[Opening Input for this task section]
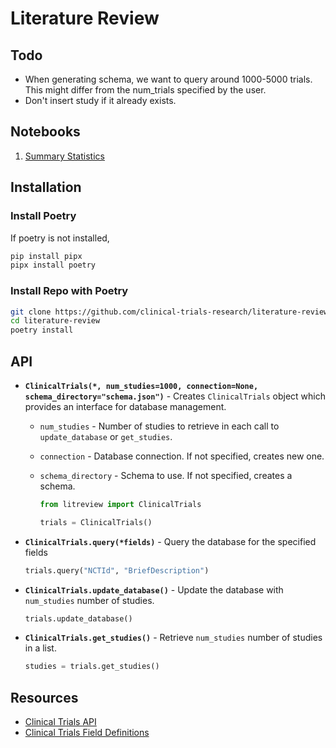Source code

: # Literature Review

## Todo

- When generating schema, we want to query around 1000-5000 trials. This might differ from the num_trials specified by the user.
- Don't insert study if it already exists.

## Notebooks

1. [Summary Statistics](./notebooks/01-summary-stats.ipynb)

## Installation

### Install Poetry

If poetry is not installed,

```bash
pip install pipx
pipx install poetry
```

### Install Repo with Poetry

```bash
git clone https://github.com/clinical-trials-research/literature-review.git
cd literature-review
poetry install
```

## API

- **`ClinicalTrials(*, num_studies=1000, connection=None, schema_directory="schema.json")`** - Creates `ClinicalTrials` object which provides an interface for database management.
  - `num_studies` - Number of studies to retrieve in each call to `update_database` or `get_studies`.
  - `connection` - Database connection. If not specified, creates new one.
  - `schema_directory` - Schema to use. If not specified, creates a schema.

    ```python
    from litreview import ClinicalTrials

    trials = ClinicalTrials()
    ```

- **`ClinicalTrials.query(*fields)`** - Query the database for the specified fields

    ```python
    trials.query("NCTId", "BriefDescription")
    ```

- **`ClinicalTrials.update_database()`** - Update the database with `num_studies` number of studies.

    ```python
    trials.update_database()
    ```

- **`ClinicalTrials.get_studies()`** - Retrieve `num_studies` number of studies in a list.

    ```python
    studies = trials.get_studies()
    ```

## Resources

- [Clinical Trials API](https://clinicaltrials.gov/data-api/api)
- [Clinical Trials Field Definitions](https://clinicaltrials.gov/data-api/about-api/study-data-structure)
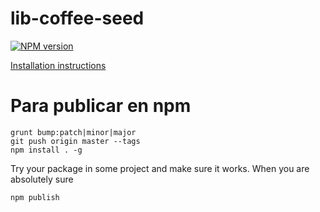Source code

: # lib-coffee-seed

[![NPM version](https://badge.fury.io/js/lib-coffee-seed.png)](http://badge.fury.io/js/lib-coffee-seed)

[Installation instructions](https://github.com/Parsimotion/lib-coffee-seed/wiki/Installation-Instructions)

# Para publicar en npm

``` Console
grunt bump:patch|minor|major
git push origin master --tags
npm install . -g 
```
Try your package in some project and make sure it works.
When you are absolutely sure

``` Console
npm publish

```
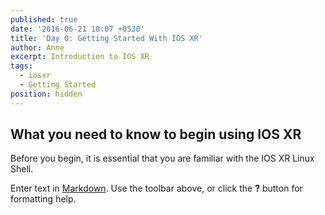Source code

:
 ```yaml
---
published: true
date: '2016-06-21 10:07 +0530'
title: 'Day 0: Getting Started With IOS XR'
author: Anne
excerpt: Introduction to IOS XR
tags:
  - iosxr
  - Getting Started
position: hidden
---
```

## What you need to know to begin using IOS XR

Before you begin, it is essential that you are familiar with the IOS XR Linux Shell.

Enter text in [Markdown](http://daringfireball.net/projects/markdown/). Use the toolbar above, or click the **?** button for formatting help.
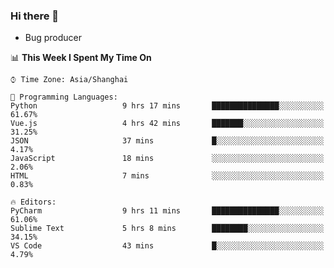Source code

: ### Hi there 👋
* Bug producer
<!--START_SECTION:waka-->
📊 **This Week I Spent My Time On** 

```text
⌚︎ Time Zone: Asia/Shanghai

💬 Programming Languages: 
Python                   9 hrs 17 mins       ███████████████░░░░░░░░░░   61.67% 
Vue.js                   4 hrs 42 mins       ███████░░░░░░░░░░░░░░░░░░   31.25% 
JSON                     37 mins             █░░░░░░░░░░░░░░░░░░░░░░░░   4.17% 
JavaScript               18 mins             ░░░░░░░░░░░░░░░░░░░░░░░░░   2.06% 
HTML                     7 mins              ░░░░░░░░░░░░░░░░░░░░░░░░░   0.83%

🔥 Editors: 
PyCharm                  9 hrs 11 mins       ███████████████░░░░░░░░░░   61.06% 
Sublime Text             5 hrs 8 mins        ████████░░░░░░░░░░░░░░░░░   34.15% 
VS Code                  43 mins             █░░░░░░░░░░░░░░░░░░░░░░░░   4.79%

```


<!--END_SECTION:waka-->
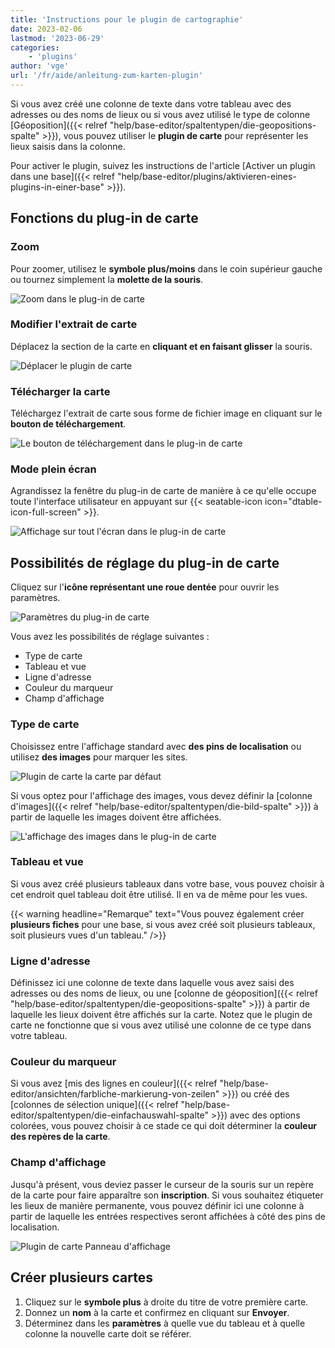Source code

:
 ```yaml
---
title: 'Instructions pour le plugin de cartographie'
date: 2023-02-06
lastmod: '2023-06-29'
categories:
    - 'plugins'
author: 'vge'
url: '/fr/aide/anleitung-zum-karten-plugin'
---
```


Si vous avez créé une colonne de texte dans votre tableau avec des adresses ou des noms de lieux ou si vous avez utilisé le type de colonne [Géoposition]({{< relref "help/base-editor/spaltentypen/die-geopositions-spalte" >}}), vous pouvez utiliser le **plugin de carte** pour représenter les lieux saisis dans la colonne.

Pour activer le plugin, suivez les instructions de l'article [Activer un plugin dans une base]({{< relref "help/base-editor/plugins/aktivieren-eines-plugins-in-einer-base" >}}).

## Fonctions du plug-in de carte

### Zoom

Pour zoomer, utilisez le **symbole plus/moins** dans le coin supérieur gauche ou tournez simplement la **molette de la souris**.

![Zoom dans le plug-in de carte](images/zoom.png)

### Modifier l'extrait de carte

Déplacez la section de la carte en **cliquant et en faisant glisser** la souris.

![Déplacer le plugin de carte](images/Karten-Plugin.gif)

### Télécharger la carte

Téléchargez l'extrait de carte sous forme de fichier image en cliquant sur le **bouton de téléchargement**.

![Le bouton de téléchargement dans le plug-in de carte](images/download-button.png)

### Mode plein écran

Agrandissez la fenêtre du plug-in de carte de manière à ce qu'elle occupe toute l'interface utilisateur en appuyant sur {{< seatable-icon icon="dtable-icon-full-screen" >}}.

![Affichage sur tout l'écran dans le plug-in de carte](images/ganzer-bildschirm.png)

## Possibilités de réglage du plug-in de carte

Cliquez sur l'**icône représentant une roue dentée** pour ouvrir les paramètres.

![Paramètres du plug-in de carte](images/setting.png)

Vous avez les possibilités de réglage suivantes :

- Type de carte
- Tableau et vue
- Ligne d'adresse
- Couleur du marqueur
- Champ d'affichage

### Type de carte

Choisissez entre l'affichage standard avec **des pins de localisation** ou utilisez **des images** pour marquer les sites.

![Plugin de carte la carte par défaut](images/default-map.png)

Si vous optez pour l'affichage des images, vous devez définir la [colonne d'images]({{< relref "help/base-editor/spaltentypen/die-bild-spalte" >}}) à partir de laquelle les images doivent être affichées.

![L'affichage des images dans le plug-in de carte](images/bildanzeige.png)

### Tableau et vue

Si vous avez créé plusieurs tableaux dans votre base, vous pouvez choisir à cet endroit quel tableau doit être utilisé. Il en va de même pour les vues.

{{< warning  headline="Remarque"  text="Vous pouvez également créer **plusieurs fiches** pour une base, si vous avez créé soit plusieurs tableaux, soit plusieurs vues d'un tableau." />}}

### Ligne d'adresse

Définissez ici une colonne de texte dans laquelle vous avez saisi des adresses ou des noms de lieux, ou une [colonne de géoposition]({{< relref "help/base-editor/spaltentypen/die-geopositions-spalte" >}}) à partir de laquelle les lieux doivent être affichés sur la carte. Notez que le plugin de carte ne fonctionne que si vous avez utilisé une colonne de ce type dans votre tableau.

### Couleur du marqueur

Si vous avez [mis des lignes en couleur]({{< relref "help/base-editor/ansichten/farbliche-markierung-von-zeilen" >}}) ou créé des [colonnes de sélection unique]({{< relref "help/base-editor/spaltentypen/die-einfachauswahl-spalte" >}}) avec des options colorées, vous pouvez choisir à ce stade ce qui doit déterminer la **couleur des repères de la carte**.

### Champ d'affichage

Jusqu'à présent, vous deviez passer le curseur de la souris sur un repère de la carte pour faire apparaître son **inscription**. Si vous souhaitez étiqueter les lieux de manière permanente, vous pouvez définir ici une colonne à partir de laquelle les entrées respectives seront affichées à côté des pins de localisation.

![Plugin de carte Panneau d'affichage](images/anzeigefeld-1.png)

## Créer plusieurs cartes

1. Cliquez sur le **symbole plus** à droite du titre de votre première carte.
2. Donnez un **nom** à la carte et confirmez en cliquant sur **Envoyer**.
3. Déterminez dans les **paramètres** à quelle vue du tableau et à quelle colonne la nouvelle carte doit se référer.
[Closing Input for this task section]
What needs to be done:
Reproduce, exactly as they stand in the data above, the lines from the one that holds "- Couleur du marqueur" to the one that holds "### Champ d'affichage", inclusive.

Answer box:
- Couleur du marqueur
- Champ d'affichage

### Type de carte

Choisissez entre l'affichage standard avec **des pins de localisation** ou utilisez **des images** pour marquer les sites.

![Plugin de carte la carte par défaut](images/default-map.png)

Si vous optez pour l'affichage des images, vous devez définir la [colonne d'images]({{< relref "help/base-editor/spaltentypen/die-bild-spalte" >}}) à partir de laquelle les images doivent être affichées.

![L'affichage des images dans le plug-in de carte](images/bildanzeige.png)

### Tableau et vue

Si vous avez créé plusieurs tableaux dans votre base, vous pouvez choisir à cet endroit quel tableau doit être utilisé. Il en va de même pour les vues.

{{< warning  headline="Remarque"  text="Vous pouvez également créer **plusieurs fiches** pour une base, si vous avez créé soit plusieurs tableaux, soit plusieurs vues d'un tableau." />}}

### Ligne d'adresse

Définissez ici une colonne de texte dans laquelle vous avez saisi des adresses ou des noms de lieux, ou une [colonne de géoposition]({{< relref "help/base-editor/spaltentypen/die-geopositions-spalte" >}}) à partir de laquelle les lieux doivent être affichés sur la carte. Notez que le plugin de carte ne fonctionne que si vous avez utilisé une colonne de ce type dans votre tableau.

### Couleur du marqueur

Si vous avez [mis des lignes en couleur]({{< relref "help/base-editor/ansichten/farbliche-markierung-von-zeilen" >}}) ou créé des [colonnes de sélection unique]({{< relref "help/base-editor/spaltentypen/die-einfachauswahl-spalte" >}}) avec des options colorées, vous pouvez choisir à ce stade ce qui doit déterminer la **couleur des repères de la carte**.

### Champ d'affichage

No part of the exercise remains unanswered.